Social Networking Blog

Guy Clapperton on the evolving new media

Building online communities profitably

A community of interest gathers at Stonehenge,...
Image via Wikipedia

A great blog post from the moblogsproblems blog points to areas that might explain why people don’t follow someone online, or why they don’t take part in communities. Since one of the issues is with not acknowledging helpful people I’ll start by thanking Shonali Burke for pointing it out, I don’t have a note of her website but she has an excellent blog and you can follow her on Twitter here.

The monetisation thing is something that interests me (funnily enough). I’ve only been plugging away at this particular site for just over a month (and took a week off last week) but it’s starting to get significant amounts of readers, particularly when I pick a fight with someone (again, funnily enough). The option to try to make it profitable somehow is probably premature but as I’ve just discovered WordPress deletes html code on my page by default (thanks, guys) don’t worry, you won’t be plagued with ads for a while just yet.

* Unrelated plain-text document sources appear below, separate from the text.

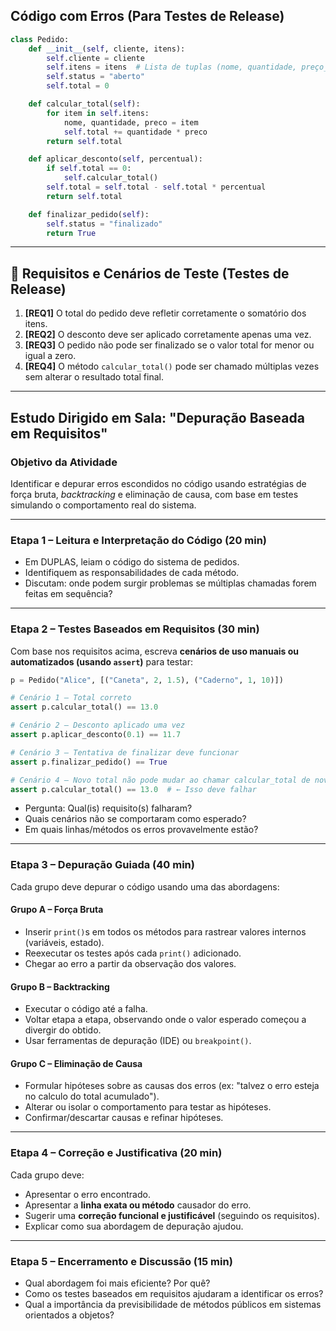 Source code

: 
## Código com Erros (Para Testes de Release)

```python
class Pedido:
    def __init__(self, cliente, itens):
        self.cliente = cliente
        self.itens = itens  # Lista de tuplas (nome, quantidade, preço_unitário)
        self.status = "aberto"
        self.total = 0

    def calcular_total(self):
        for item in self.itens:
            nome, quantidade, preco = item
            self.total += quantidade * preco  
        return self.total

    def aplicar_desconto(self, percentual):        
        if self.total == 0:
            self.calcular_total()
        self.total = self.total - self.total * percentual
        return self.total

    def finalizar_pedido(self):        
        self.status = "finalizado"
        return True
```

---

## 🧾 Requisitos e Cenários de Teste (Testes de Release)

1. **\[REQ1]** O total do pedido deve refletir corretamente o somatório dos itens.
2. **\[REQ2]** O desconto deve ser aplicado corretamente apenas uma vez.
3. **\[REQ3]** O pedido não pode ser finalizado se o valor total for menor ou igual a zero.
4. **\[REQ4]** O método `calcular_total()` pode ser chamado múltiplas vezes sem alterar o resultado total final.

---

## Estudo Dirigido em Sala: "Depuração Baseada em Requisitos"

### Objetivo da Atividade

Identificar e depurar erros escondidos no código usando estratégias de força bruta, *backtracking* e eliminação de causa, com base em testes simulando o comportamento real do sistema.

---

### Etapa 1 – Leitura e Interpretação do Código (20 min)

* Em DUPLAS, leiam o código do sistema de pedidos.
* Identifiquem as responsabilidades de cada método.
* Discutam: onde podem surgir problemas se múltiplas chamadas forem feitas em sequência?

---

### Etapa 2 – Testes Baseados em Requisitos (30 min)

Com base nos requisitos acima, escreva **cenários de uso manuais ou automatizados (usando `assert`)** para testar:

```python
p = Pedido("Alice", [("Caneta", 2, 1.5), ("Caderno", 1, 10)])

# Cenário 1 – Total correto
assert p.calcular_total() == 13.0

# Cenário 2 – Desconto aplicado uma vez
assert p.aplicar_desconto(0.1) == 11.7

# Cenário 3 – Tentativa de finalizar deve funcionar
assert p.finalizar_pedido() == True

# Cenário 4 – Novo total não pode mudar ao chamar calcular_total de novo
assert p.calcular_total() == 13.0  # ← Isso deve falhar
```

* Pergunta: Qual(is) requisito(s) falharam?
* Quais cenários não se comportaram como esperado?
* Em quais linhas/métodos os erros provavelmente estão?

---

### Etapa 3 – Depuração Guiada (40 min)

Cada grupo deve depurar o código usando uma das abordagens:

#### Grupo A – Força Bruta

* Inserir `print()`s em todos os métodos para rastrear valores internos (variáveis, estado).
* Reexecutar os testes após cada `print()` adicionado.
* Chegar ao erro a partir da observação dos valores.

#### Grupo B – Backtracking

* Executar o código até a falha.
* Voltar etapa a etapa, observando onde o valor esperado começou a divergir do obtido.
* Usar ferramentas de depuração (IDE) ou `breakpoint()`.

#### Grupo C – Eliminação de Causa

* Formular hipóteses sobre as causas dos erros (ex: "talvez o erro esteja no calculo do total acumulado").
* Alterar ou isolar o comportamento para testar as hipóteses.
* Confirmar/descartar causas e refinar hipóteses.

---

### Etapa 4 – Correção e Justificativa (20 min)

Cada grupo deve:

* Apresentar o erro encontrado.
* Apresentar a **linha exata ou método** causador do erro.
* Sugerir uma **correção funcional e justificável** (seguindo os requisitos).
* Explicar como sua abordagem de depuração ajudou.

---

### Etapa 5 – Encerramento e Discussão (15 min)

* Qual abordagem foi mais eficiente? Por quê?
* Como os testes baseados em requisitos ajudaram a identificar os erros?
* Qual a importância da previsibilidade de métodos públicos em sistemas orientados a objetos?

There are a lot of people, though, who want to engage with and build communities for the sake of it – clubs, fan circles whether of sports, favourite TV programmes, you know the sort of thing. I think a point that the original blogger has missed is picking an audience that’s ready to be engaged is vitally important. I get a fair bit of feedback on this site, but then it’s about social networking. I chose the subject to go with my book (must do a bit of work on that when I’m through blogging) but also because the people who were into social networking would also be into responding online. If I’d picked another subject close to my heart – say being a fortysomething father, which believe me is the most important thing in my life – then a lot of my target market would have needed the concept of blogging and responding explained to them before moving ahead with it.

So, address the audience but make sure the audience is ready first, would be my first advice to anyone wanting to set up a community. Second, be prepared to market to them – since the invention of the Internet there’s been an illusion that the audience will just turn up, somehow.

No doubt more will occur to me, spurred by other blog posts and articles – I’d be interested to hear anyone else’s perspectives.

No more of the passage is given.